31 Opisthokonts

There are two main opisthokont groups: the animals and the fungi. The Proterozoic fossil record of animals is worthy of an extensive review in its own right; I will not discuss it here except to note that the earliest well accepted evidence for animals are ~580 Ma phosphatized embryos from the Doushantuo Formation, China (Xiao et al., 1998b; Xiao and Knoll, 2000; Condon et al., 2005). See papers by Jensen et al. and Bottjer and Clapham, both in this volume, for further information on Proterozoic animals.
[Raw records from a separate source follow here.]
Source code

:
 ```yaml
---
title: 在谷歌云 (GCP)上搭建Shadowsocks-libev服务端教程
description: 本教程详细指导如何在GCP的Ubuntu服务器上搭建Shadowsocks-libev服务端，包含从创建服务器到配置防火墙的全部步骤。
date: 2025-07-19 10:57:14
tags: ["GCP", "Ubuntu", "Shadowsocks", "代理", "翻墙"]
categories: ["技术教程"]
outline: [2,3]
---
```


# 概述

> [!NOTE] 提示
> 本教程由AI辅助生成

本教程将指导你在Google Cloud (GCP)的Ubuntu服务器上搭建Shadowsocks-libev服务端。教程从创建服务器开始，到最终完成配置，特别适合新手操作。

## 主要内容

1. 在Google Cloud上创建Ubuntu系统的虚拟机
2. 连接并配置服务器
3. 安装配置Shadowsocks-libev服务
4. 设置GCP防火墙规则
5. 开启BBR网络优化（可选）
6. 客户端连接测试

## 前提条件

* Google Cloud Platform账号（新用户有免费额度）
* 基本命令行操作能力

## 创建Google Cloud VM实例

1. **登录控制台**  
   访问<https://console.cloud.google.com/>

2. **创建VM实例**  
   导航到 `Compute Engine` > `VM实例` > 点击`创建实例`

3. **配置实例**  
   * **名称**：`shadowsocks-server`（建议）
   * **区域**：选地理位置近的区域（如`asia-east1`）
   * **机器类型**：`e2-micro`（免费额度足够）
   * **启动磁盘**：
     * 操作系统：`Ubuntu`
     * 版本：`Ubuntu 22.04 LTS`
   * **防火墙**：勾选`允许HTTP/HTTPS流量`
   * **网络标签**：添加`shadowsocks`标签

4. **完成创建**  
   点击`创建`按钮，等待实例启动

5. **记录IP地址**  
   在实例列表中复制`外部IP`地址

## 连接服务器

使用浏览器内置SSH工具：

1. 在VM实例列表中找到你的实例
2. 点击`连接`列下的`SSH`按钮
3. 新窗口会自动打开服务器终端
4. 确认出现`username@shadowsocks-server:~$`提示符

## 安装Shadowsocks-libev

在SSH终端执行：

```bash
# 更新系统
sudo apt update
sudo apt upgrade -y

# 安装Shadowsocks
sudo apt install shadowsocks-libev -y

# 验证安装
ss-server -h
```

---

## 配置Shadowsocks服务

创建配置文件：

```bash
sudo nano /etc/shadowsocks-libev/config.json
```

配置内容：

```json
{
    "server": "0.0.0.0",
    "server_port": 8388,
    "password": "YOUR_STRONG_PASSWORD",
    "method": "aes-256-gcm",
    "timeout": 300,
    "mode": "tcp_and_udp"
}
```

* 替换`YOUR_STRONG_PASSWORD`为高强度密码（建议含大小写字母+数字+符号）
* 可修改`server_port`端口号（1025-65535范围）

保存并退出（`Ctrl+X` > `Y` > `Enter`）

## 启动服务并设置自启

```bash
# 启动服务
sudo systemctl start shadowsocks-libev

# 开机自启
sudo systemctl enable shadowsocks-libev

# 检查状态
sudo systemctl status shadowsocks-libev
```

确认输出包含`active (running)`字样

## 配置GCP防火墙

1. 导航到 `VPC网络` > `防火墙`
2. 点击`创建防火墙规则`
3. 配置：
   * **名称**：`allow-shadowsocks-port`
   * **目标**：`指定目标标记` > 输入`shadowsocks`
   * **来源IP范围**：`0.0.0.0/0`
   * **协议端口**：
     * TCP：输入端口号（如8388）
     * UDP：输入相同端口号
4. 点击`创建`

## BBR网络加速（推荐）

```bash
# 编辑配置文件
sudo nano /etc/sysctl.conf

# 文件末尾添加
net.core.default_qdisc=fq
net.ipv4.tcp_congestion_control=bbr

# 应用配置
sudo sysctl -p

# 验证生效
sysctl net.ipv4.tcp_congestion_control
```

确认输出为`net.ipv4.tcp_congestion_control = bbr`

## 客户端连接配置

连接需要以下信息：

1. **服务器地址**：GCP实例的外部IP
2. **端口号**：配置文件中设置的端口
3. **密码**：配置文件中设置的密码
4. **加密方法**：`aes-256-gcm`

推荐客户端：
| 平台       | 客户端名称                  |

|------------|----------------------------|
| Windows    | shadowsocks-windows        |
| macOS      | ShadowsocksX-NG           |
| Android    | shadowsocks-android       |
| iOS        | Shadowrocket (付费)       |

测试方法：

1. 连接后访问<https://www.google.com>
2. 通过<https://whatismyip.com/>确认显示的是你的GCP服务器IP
The presence of fungi in the Proterozoic Eon is much more controversial. Several authors have noted similarities between certain microfossils and modern fungi, but in none of these reports has a convincing case been made (e.g., Schopf and Barghoon, 1969; Darby, 1974; Timofeev, 1970; Allison and Awramik, 1989; Schopf, 1968). Some Ediacaran taxa have also been interpreted to be fungal. Retallack (1994), for example, argued that because vendobionts exhibit minimal compaction, they cannot represent soft bodied animals like worms or jellyfish, and instead may be fossilized lichens (a symbiotic association between a fungus and an alga). Minimal compaction has been observed in some softbodied animals, however (e.g., Hagadorn et al., 2002), and, at least in the Ediacaran biota, could be attributed to unusual "death mask" preservation where early diagenetic minerals form a resistant crust (e.g., Gehling 1999). More recently, Peterson et al. (2003) argued that Ediacaran fossils from Newfoundland, including Aspidella, Charnia, and Charniodiscus, may represent stem-group fungi. Their argument is based primarily on a process of elimination: the fossils are found in sediments deposited below the photic zone and thus cannot be algal; the fossils do not exhibit evidence for escape or defouling behavior despite having been smothered by a thin layer of ash and thus cannot be animals; and the fossils lack evidence for shrinkage—observed in other Ediacaran taxa— inconsistent, again, with an animal interpretation. As the authors admit, however, there is little positive evidence in the form of fungal-specific characters to support a fungal affinity.

Fungi have also been reported from the 551-635 Ma Doushantuo Formation (Yuan et al., 2005). Filaments interpreted to be fungal hyphae occur in lichen-like association with clusters of coccoidal, probably cyanobacterial unicells. A fungal interpretation is based on a combination of characters—dichotomous branching, pyriform terminal structures, absence of sheaths, and narrow diameter (<1pm)—not seen in other filamentous organisms like cyanobacteria, but comparable to features observed in hyphae of glomalean fungi (Yuan et al. 2005).

Even earlier evidence for possible Proterozoic fungi comes from organic-walled microfossils preserved in the 723-1077 Ma Wynniatt Formation, Shaler Supergroup, arctic Canada (Fig. 2A; Butterfield, 2005). These beautifully preserved fossils consist of a large central vesicle with branching, septate, filamentous processes apparently capable of secondary fusion (Figs. 2A-B). Secondary cell-cell fusion is found in both the fungi and the red algae (Gregory, 1984; Graham and Wilcox, 2000), and possibly in the brown algae as well (Butterfield, 2005, and references therein). Because the processes are similar to fungal hyphae, however, Butterfield (2005) specifically compared the Wynniatt fossils with fungi, noting that hyphal fusion is a synapomorphy of the basidiomycetes+ascomycetes (Fig. 2C; Gregory, 1984). Butterfield (2005) referred the Wynniatt fossils to the genus Tappania, noting similarities with Tappania species from the ~1450 Ma Roper Group, Australia (Javaux et al., 2001), and the Meso-Neoproterozoic Ruyang Group, north China (Yin, 1997). Secondary fusion has not been reported in Tappania, however, and it is not obvious that the younger and older populations are related.

An additional opisthokont group, the unicellular choanoflagellates, produce siliceous 'baskets' ~10-20 pm in size, and thus, could, in principle, have a fossil record (Leadbetter and Thomsen, 2000). No fossil choanoflagellates have been reported, however, from either Proterozoic or Phanerozoic rocks, although this may reflect a lack of search image as much as a lack of preservation.